After that, I was returned to the bay and the young woman doctor tried explaining the results to me because I couldn’t follow what she was saying, she went off somewhere and came back with a piece of paper and wrote on it under French words:

“No stroke. Considered like stroke.” All the same I was to be kept in hospital for observation and I was wheeled off to the intensive care wing of the neurovascular ward, neurovascular I later learnt related to or involved both nerves and blood vessels.

I was put in the emergency room and lay attached by a wire to the wires to my chest and to a wire fitted to a cap clipped over my finger and another connected to the blood pressure pad that was regularly pumping up to give readings and all was connected to machinery behind my bed.  This room was opposite the staff room and that first night my sleep got interrupted not only by nurses coming in to check on me but by staffroom chatter and laughter. This rather irritated me lying there feeling anxious but the second night hearing laughter was a comfort.

The third night I was caught by surprise when a woman in a flowing, flowery dressing gown with her hair up in an untidy top-knot with end bits sticking out entered the room with a big beaming smile on her face, close behind her was a man well into his 50s.
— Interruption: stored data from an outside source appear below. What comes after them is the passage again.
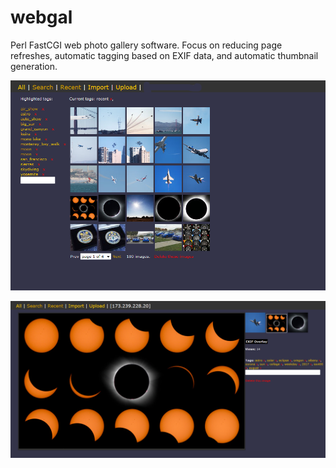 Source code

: # webgal

Perl FastCGI web photo gallery software. Focus on reducing page refreshes, automatic tagging based on EXIF data, and automatic thumbnail generation.

![webgal 1](webgal1.png)

![webgal 2](webgal2.png)

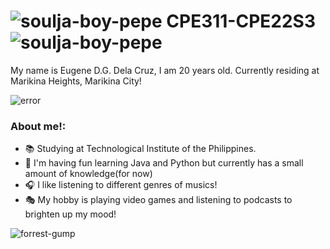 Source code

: # ![soulja-boy-pepe](https://github.com/delacruz-uge/CPE311-CPE22S3/assets/157375514/6452fb0b-1a17-45b8-a4b4-3c0e23a04c32) CPE311-CPE22S3 ![soulja-boy-pepe](https://github.com/delacruz-uge/CPE311-CPE22S3/assets/157375514/6452fb0b-1a17-45b8-a4b4-3c0e23a04c32)
My name is Eugene D.G. Dela Cruz, I am 20 years old. Currently residing at Marikina Heights, Marikina City!

![error](https://github.com/delacruz-uge/CPE311-CPE22S3/assets/157375514/7b9957f3-c034-4a80-a426-4924aa096667)


### About me!:
- :books: Studying at Technological Institute of the Philippines.
- :cowboy_hat_face: I'm having fun learning Java and Python but currently has a small amount of knowledge(for now)
- :headphones: I like listening to different genres of musics!
- :performing_arts:	My hobby is playing video games and listening to podcasts to brighten up my mood!

![forrest-gump](https://github.com/delacruz-uge/CPE311-CPE22S3/assets/157375514/e8079c04-831a-4015-abac-6430c65e73dc)

 
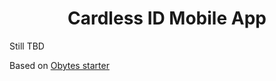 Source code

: 

<h1 align="center">
  Cardless ID Mobile App
</h1>

Still TBD

Based on [Obytes starter](https://starter.obytes.com)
I first thought they were patients coming to say “Hello” but they were the new night shift nurses popping in to introduce themselves and upon me remarking on the dressing gown, she told me she was wearing it because she was cold!

By then I was allowed to detach myself from the wires and use the room’s toilet, so I no longer had the embarrassment of having to use a bedpan plus having pain in my lower back while on it.  After that I enjoyed having to remain in bed; I read, watched television and ate tasty French meals and had pleasant medical staff chatting to me.
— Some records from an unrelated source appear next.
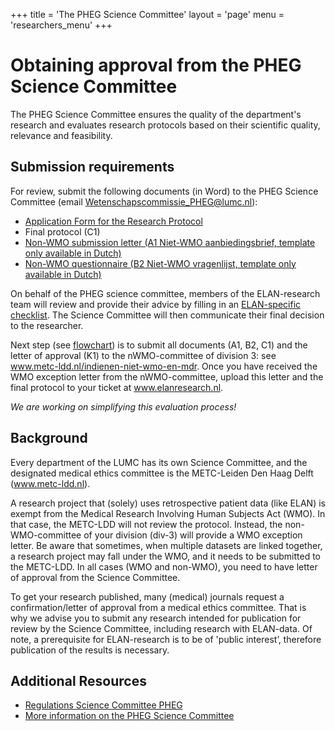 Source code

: +++
title = 'The PHEG Science Committee'
layout = 'page'
menu = 'researchers_menu'
+++

# Obtaining approval from the PHEG Science Committee

The PHEG Science Committee ensures the quality of the department's research and evaluates research protocols based on their scientific quality, relevance and feasibility. 

## Submission requirements

For review, submit the following documents (in Word) to the PHEG Science Committee (email Wetenschapscommissie_PHEG@lumc.nl):
- [Application Form for the Research Protocol](https://www.lumc.nl/siteassets/over-het-lumc/afdelingen/pheg/bestanden/application-form-pheg-science-committee-version-21-09-2023-translated-23-08-24.pdf)
- Final protocol (C1)
- [Non-WMO submission letter (A1 Niet-WMO aanbiedingsbrief, template only available in Dutch)](https://www.metc-ldd.nl/nwmo-en-mdr-documenten)
- [Non-WMO questionnaire (B2 Niet-WMO vragenlijst, template only available in Dutch)](https://www.metc-ldd.nl/nwmo-en-mdr-documenten)

On behalf of the PHEG science committee, members of the ELAN-research team will review and provide their advice by filling in an [ELAN-specific checklist](https://www.lumc.nl/siteassets/over-het-lumc/afdelingen/pheg/bestanden/checklist-advice-protocol-pheg-wecie-elan-data-version-17-04-2023-translation-23-8-24.pdf). The Science Committee will then communicate their final decision to the researcher.

Next step (see [flowchart](https://elan-dcc.github.io/researchers/overview_getting_started/)) is to submit all documents (A1, B2, C1) and the letter of approval (K1) to the nWMO-committee of division 3: see www.metc-ldd.nl/indienen-niet-wmo-en-mdr. Once you have received the WMO exception letter from the nWMO-committee, upload this letter and the final protocol to your ticket at www.elanresearch.nl.

*We are working on simplifying this evaluation process!*

## Background
Every department of the LUMC has its own Science Committee, and the designated medical ethics committee is the METC-Leiden Den Haag Delft (www.metc-ldd.nl). 

A research project that (solely) uses retrospective patient data (like ELAN) is exempt from the Medical Research Involving Human Subjects Act (WMO). In that case, the METC-LDD will not review the protocol. Instead, the non-WMO-committee of your division (div-3) will provide a WMO exception letter. Be aware that sometimes, when multiple datasets are linked together, a research project may fall under the WMO, and it needs to be submitted to the METC-LDD. In all cases (WMO and non-WMO), you need to have letter of approval from the Science Committee.

To get your research published, many (medical) journals request a confirmation/letter of approval from a medical ethics committee. That is why we advise you to submit any research intended for publication for review by the Science Committee, including research with ELAN-data. Of note, a prerequisite for ELAN-research is to be of 'public interest’, therefore publication of the results is necessary.

## Additional Resources
- [Regulations Science Committee PHEG](https://www.lumc.nl/siteassets/over-het-lumc/afdelingen/pheg/bestanden/regelementwetenschapscommissiepheg.pdf)
- [More information on the PHEG Science Committee](https://www.lumc.nl/en/afdelingen/public-health-en-eerstelijnsgeneeskunde/pheg-wetenschapscommissie/) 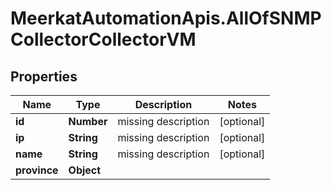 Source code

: # MeerkatAutomationApis.AllOfSNMPCollectorCollectorVM

## Properties
Name | Type | Description | Notes
------------ | ------------- | ------------- | -------------
**id** | **Number** | missing description | [optional] 
**ip** | **String** | missing description | [optional] 
**name** | **String** | missing description | [optional] 
**province** | **Object** |  | 
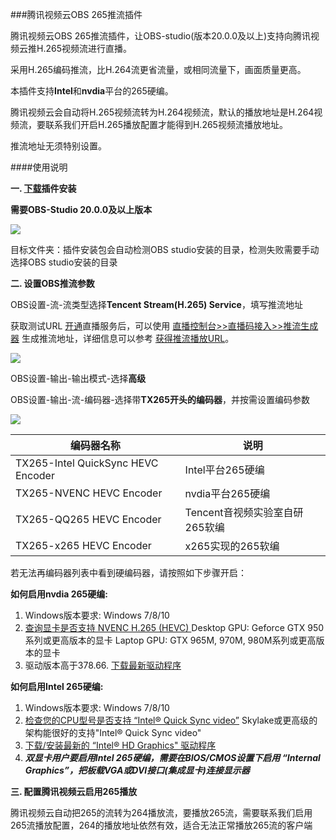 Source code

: ###腾讯视频云OBS 265推流插件

腾讯视频云OBS 265推流插件，让OBS-studio(版本20.0.0及以上)支持向腾讯视频云推H.265视频流进行直播。

采用H.265编码推流，比H.264流更省流量，或相同流量下，画面质量更高。

本插件支持**Intel**和**nvdia**平台的265硬编。

腾讯视频云会自动将H.265视频流转为H.264视频流，默认的播放地址是H.264视频流，要联系我们开启H.265播放配置才能得到H.265视频流播放地址。

推流地址无须特别设置。


####使用说明

**一. [下载](http://liteavsdk-1252463788.cosgz.myqcloud.com/windows/OBS_Plugins/tx265-plugin-setup.exe)插件安装** 

**需要OBS-Studio 20.0.0及以上版本**

![](https://main.qcloudimg.com/raw/98f69bbefe4e5efee58e609446a5ba6a.png)

目标文件夹：插件安装包会自动检测OBS studio安装的目录，检测失败需要手动选择OBS studio安装的目录



**二. 设置OBS推流参数**

OBS设置-流-流类型选择**Tencent Stream(H.265) Service**，填写推流地址

获取测试URL
[开通](https://console.cloud.tencent.com/live)直播服务后，可以使用 [直播控制台>>直播码接入>>推流生成器](https://console.cloud.tencent.com/live/livecodemanage) 生成推流地址，详细信息可以参考 [获得推流播放URL](https://cloud.tencent.com/document/product/454/7915)。

![](https://main.qcloudimg.com/raw/81b7aaa96e7beb2744550360d3c1e1dd.png)

OBS设置-输出-输出模式-选择**高级**

OBS设置-输出-流-编码器-选择带**TX265开头的编码器**，并按需设置编码参数

![](https://main.qcloudimg.com/raw/da8c892c2c0cc5ac12c033d40163a2dd.png)


编码器名称|说明
-|-
TX265-Intel QuickSync HEVC Encoder | Intel平台265硬编
TX265-NVENC HEVC Encoder | nvdia平台265硬编
TX265-QQ265 HEVC Encoder|Tencent音视频实验室自研265软编
TX265-x265 HEVC Encoder|x265实现的265软编

若无法再编码器列表中看到硬编码器，请按照如下步骤开启：

**如何启用nvdia 265硬编:**
1. Windows版本要求: Windows 7/8/10
2. [查询显卡是否支持 NVENC H.265 (HEVC) ](https://developer.nvidia.com/video-encode-decode-gpu-support-matrix)
Desktop GPU: Geforce GTX 950系列或更高版本的显卡
Laptop GPU: GTX 965M, 970M, 980M系列或更高版本的显卡
3. 驱动版本高于378.66. [下载最新驱动程序](http://www.nvidia.com/drivers)

**如何启用Intel 265硬编:**

1. Windows版本要求: Windows 7/8/10
2. [检查您的CPU型号是否支持 “Intel® Quick Sync video”](https://ark.intel.com/zh-cn/)
Skylake或更高级的架构能很好的支持"Intel® Quick Sync video"
3. [下载/安装最新的 “Intel® HD Graphics" 驱动程序](https://downloadcenter.intel.com/zh-cn/)
4. ***双显卡用户要启用Intel 265硬编，需要在BIOS/CMOS设置下启用 “Internal Graphics”，把板载VGA或DVI接口(集成显卡)连接显示器***

**三. 配置腾讯视频云启用265播放**

腾讯视频云自动把265的流转为264播放流，要播放265流，需要联系我们启用265流播放配置，264的播放地址依然有效，适合无法正常播放265流的客户端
I noticed all the personnel looked to be from their early 20s to their early 40s – apart from the social worker in her late forties who came to see me and the male night nurse.  It also occurred to me that the doctors who saw me were women and many nurses were men although I saw only one male member of the cleaning staff.
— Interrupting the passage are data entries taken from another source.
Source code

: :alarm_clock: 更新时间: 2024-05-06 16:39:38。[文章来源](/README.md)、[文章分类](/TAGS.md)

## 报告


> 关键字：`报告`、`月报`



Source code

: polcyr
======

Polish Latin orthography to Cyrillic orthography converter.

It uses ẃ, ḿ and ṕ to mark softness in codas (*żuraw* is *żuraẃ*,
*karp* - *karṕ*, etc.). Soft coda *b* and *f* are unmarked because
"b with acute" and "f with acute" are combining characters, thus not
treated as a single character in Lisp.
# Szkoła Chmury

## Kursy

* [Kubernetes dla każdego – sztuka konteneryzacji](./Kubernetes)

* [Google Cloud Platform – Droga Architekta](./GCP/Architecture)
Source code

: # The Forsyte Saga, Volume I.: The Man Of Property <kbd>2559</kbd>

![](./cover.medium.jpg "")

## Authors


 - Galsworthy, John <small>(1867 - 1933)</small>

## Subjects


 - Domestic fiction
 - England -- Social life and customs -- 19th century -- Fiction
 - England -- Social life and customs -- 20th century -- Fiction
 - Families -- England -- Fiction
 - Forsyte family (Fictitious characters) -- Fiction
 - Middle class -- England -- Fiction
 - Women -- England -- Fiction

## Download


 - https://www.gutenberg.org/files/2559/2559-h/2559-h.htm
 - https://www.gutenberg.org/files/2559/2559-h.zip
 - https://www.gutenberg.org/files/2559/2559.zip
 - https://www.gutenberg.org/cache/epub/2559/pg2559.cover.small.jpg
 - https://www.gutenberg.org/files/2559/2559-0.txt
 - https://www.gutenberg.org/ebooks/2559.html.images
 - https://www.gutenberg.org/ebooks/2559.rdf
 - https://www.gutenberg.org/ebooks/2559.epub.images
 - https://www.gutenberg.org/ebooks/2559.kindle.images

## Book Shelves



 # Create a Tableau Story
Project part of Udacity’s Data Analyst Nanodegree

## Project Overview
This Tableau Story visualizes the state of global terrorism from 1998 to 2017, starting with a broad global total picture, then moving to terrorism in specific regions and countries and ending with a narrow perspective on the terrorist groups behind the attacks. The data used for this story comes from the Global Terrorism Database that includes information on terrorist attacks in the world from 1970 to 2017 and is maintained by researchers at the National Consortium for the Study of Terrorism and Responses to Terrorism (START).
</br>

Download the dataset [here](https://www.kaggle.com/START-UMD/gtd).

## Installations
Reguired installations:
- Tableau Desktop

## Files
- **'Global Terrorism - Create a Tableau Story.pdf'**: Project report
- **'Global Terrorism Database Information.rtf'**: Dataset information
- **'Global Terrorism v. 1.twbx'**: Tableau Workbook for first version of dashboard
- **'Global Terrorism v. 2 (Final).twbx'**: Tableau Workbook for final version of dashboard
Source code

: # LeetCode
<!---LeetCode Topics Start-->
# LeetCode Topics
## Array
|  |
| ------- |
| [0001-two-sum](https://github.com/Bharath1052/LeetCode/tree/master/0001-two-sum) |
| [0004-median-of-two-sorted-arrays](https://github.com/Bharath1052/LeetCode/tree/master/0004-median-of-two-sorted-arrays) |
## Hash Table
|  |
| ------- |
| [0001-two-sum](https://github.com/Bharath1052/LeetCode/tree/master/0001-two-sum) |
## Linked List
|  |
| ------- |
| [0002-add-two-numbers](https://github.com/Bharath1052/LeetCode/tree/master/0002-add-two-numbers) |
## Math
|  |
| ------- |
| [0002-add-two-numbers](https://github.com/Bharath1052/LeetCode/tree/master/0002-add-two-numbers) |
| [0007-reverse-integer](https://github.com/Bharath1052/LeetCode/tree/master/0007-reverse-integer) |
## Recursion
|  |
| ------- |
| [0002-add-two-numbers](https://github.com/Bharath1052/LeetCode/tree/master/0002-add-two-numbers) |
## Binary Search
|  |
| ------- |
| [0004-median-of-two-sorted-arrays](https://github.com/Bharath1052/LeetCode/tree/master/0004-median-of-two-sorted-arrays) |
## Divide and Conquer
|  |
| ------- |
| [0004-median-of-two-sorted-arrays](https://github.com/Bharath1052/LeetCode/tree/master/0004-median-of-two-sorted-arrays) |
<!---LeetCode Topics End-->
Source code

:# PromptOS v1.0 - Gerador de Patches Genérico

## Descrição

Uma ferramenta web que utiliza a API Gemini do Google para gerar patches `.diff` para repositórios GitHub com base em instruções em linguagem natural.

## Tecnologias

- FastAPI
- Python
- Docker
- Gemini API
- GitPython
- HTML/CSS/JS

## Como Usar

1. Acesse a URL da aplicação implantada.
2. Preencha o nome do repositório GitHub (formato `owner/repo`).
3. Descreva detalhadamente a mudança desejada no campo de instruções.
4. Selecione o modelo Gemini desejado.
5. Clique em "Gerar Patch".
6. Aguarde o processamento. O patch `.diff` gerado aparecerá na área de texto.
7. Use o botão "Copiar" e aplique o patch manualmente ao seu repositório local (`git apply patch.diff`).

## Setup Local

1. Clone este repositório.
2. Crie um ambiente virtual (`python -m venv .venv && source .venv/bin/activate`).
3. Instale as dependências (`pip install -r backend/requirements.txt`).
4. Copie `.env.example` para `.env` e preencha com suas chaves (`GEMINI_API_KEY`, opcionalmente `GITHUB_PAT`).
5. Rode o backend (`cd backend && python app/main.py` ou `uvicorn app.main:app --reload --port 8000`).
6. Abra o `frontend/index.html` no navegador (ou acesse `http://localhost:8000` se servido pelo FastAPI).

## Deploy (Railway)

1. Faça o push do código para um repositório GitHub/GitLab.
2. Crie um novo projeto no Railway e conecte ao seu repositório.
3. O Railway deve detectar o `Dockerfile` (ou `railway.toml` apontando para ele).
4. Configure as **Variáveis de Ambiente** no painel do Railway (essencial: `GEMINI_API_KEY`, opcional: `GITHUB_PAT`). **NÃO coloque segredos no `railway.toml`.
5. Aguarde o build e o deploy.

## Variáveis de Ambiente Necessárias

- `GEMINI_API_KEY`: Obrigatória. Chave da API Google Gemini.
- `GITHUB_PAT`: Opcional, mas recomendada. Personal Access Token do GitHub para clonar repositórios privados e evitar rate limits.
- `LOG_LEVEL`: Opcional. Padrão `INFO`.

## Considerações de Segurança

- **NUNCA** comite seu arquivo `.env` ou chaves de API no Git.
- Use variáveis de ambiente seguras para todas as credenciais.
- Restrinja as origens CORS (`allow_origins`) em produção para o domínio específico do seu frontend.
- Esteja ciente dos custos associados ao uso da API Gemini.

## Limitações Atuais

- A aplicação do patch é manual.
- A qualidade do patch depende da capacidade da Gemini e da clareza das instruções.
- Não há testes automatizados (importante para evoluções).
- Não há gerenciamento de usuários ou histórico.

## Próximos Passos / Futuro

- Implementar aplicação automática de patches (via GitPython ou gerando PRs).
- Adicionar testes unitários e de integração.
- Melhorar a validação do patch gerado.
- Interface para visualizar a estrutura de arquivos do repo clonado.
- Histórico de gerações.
A couple of days after that I saw a nurse who looked to be in her 50s and when I remarked about the lack of senior staff in the hospital to my neighbour, Veronique who came to see me, she commented that it would probably have been the pandemic that brought about their departure, she used to be a hospital nurse, so she knew all about the pressure of overwork that caused medical personnel to retire early as she had done.

I observed when I was taken by wheelchair to the ophthalmologist department of the hospital to have my eyes tested that most of the patients waiting were elderly and seeing that the bulk of the staff are people aged 20 to 50, I came to the realisation that we older people with health problems are providing work for young people, so that cheered me up!

After other tests with the results showing there was only one artery with calcification that needed medication, I went home happy knowing I was going to be okay.